左翼スタンドに飛び込む今季3号2ラン。1-1の同点に追いつかれた直後、尻上がりに調子を上げていた相手先発・大瀬良大地から放った。
この一本が決勝打となり、チームも1ゲーム差の2位で迎えた首位攻防戦に2勝1分で勝ち越し。1ゲーム差をつけて首位を奪い返した。
「昨日から真っすぐ系統に詰まるのが(自分の中で)引っかかっていた。はじき返せるように修正したのが良かった」
ボールを左目で見るように意識して体の開きを止めるなど、限られた準備期間で微調整して響かせた快音だった。
近本光司が右肋骨骨折で離脱してからは1番を任されることが多かったが、7月25日のジャイアンツ戦からは3番を任されている。
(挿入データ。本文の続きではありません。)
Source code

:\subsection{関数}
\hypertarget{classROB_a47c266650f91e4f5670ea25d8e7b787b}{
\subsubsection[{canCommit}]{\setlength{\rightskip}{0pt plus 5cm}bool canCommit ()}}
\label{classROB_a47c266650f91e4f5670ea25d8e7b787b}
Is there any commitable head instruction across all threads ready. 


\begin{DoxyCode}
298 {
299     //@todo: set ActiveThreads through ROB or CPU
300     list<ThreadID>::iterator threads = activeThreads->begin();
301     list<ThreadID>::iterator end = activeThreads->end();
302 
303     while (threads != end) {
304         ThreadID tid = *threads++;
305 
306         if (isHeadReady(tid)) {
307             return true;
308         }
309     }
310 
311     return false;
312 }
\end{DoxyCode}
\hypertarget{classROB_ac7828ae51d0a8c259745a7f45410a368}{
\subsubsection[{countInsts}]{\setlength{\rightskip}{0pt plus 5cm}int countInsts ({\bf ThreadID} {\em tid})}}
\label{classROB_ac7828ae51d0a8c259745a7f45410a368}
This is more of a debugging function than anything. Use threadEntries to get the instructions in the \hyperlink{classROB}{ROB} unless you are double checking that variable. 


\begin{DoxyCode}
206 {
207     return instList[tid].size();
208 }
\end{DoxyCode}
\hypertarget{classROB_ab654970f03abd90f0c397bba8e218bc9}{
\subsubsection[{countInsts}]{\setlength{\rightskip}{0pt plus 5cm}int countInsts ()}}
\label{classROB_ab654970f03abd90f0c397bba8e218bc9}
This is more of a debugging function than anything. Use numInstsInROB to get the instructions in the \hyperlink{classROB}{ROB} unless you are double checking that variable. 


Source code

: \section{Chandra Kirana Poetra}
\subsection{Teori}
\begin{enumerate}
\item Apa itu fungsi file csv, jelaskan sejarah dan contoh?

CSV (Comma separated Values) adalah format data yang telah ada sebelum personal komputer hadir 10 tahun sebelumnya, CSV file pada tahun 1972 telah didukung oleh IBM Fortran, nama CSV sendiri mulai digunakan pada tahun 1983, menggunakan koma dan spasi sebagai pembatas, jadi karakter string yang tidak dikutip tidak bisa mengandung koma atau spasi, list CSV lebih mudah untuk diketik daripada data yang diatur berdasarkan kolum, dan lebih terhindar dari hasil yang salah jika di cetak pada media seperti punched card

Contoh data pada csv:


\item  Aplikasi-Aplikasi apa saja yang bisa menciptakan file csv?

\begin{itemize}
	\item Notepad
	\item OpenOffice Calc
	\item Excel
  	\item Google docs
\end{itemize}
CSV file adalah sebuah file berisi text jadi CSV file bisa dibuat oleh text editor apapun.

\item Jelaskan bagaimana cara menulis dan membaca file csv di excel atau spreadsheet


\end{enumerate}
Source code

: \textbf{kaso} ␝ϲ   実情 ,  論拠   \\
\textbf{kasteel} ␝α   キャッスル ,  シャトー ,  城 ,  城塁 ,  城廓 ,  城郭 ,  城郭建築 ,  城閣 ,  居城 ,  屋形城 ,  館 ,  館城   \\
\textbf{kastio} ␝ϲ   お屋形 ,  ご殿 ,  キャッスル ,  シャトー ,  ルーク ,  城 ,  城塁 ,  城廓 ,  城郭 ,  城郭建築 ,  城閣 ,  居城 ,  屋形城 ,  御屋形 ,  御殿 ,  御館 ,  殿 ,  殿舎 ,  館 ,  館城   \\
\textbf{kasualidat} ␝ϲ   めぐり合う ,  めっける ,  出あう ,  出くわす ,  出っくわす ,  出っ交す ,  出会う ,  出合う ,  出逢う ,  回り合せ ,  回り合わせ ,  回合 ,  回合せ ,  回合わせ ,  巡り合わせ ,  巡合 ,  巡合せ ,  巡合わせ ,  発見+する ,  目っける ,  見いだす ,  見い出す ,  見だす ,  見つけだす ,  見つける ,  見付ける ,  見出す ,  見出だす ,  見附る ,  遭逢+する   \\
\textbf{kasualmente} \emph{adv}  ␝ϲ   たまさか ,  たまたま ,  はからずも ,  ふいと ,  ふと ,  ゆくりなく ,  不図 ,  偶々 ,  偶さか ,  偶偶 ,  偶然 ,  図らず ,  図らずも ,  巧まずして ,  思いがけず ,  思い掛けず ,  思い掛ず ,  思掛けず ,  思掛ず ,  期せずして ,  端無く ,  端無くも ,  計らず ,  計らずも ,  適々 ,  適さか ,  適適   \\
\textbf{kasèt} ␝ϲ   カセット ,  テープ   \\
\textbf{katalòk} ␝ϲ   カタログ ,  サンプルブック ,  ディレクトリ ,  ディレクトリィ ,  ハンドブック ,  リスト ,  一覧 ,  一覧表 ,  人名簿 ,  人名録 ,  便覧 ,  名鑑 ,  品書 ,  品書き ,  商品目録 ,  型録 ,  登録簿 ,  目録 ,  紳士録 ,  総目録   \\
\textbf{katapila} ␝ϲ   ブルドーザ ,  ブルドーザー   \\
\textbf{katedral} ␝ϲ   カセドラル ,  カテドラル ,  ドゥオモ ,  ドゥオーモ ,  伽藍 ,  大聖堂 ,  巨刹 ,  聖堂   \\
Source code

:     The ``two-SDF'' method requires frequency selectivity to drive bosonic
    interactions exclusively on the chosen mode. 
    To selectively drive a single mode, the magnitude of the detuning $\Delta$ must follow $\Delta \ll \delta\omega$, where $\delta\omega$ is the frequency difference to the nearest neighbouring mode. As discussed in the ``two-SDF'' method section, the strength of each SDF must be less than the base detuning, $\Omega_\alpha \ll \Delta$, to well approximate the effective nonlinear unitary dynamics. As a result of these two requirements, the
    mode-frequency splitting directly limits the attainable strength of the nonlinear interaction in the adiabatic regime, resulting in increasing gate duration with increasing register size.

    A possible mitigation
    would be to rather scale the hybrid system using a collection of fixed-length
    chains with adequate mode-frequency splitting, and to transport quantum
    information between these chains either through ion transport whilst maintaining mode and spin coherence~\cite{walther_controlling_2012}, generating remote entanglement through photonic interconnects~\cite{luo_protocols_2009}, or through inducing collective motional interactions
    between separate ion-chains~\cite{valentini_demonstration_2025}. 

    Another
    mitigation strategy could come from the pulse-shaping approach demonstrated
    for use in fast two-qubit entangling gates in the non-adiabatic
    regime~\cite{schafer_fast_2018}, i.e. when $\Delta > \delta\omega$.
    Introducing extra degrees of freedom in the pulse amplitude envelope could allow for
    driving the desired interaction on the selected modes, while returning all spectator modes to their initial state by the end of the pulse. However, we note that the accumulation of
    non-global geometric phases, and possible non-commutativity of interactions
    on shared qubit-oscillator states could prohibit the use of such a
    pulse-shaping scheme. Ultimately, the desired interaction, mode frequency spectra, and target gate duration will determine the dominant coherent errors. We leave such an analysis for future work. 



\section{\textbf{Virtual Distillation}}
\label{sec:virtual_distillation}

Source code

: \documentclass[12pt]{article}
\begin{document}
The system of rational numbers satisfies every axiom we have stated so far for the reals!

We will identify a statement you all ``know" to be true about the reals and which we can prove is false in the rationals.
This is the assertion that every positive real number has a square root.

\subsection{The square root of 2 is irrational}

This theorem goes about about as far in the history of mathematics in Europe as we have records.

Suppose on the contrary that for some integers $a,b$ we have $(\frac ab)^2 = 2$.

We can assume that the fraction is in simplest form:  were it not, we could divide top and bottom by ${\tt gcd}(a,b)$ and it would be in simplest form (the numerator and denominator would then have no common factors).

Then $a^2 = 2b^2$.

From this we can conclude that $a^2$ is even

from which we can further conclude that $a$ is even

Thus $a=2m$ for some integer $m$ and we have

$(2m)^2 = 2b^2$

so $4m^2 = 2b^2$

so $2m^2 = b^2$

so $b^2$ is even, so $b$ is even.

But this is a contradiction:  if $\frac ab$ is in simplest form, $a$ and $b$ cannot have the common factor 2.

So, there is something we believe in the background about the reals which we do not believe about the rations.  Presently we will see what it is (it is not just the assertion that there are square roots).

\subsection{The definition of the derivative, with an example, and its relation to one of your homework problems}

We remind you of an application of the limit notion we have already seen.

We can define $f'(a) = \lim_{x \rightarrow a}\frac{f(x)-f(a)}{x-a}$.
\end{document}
助っ人のシェルドン・ノイジーの不振もあるものの「3番・森下」は岡田彰布監督が就任当初から温めていたプランだった。
キャリア初の4安打・3打点でヒーローになった7月28日のカープ戦後、指揮官は「(3番・森下は)いやいや、プランもくそも、そんなん一番考えてたんはキャンプ。そんなのは。半年経ってやっと実現したなと、(ヘッドコーチの)平田と話しとったよ」と満足げにうなずいた。
チームにとっても森下にとっても勝負の夏場
遡ること半年前の2月。故障で二軍スタートもアグレッシブに強振でき、逆方向にも長打が打てるルーキーの潜在能力を高く評価した岡田監督は、1年目から森下を3番で起用して、大山悠輔・佐藤輝明との“生え抜きドラフト1位トリオ”での中軸形成を思い描いていた。
開幕当初はプロの壁にぶつかり、2度の二軍降格も経験しながら適応してきたルーキーがようやく収まるところに収まり、首位のチームに勢いを生んでいる。
8月1日のドラゴンズ戦でも、東海大相模高で3学年上の先輩だった小笠原慎之介から勝ち越し適時打を含む2安打をマーク。自身2度目の猛打賞を記録した。優勝へ向けての大きな分岐点となりそうな夏の長期ロード初戦で、10得点の快勝に導く立役者になった。
この試合後、岡田監督は再び「3番・森下」に言及している。
「いや、もう普通やで。別に打ったからどう、あかんかったからどうっていう段階じゃないやろ。もうずっと3番で行かせるつもりやから」。
その言葉は、背番号1が自らの力でポジションを勝ち取ったことの証だった。
“アレ”を目指す戦いはこれから佳境に入る。
同時に、背番号1の真価も問われる。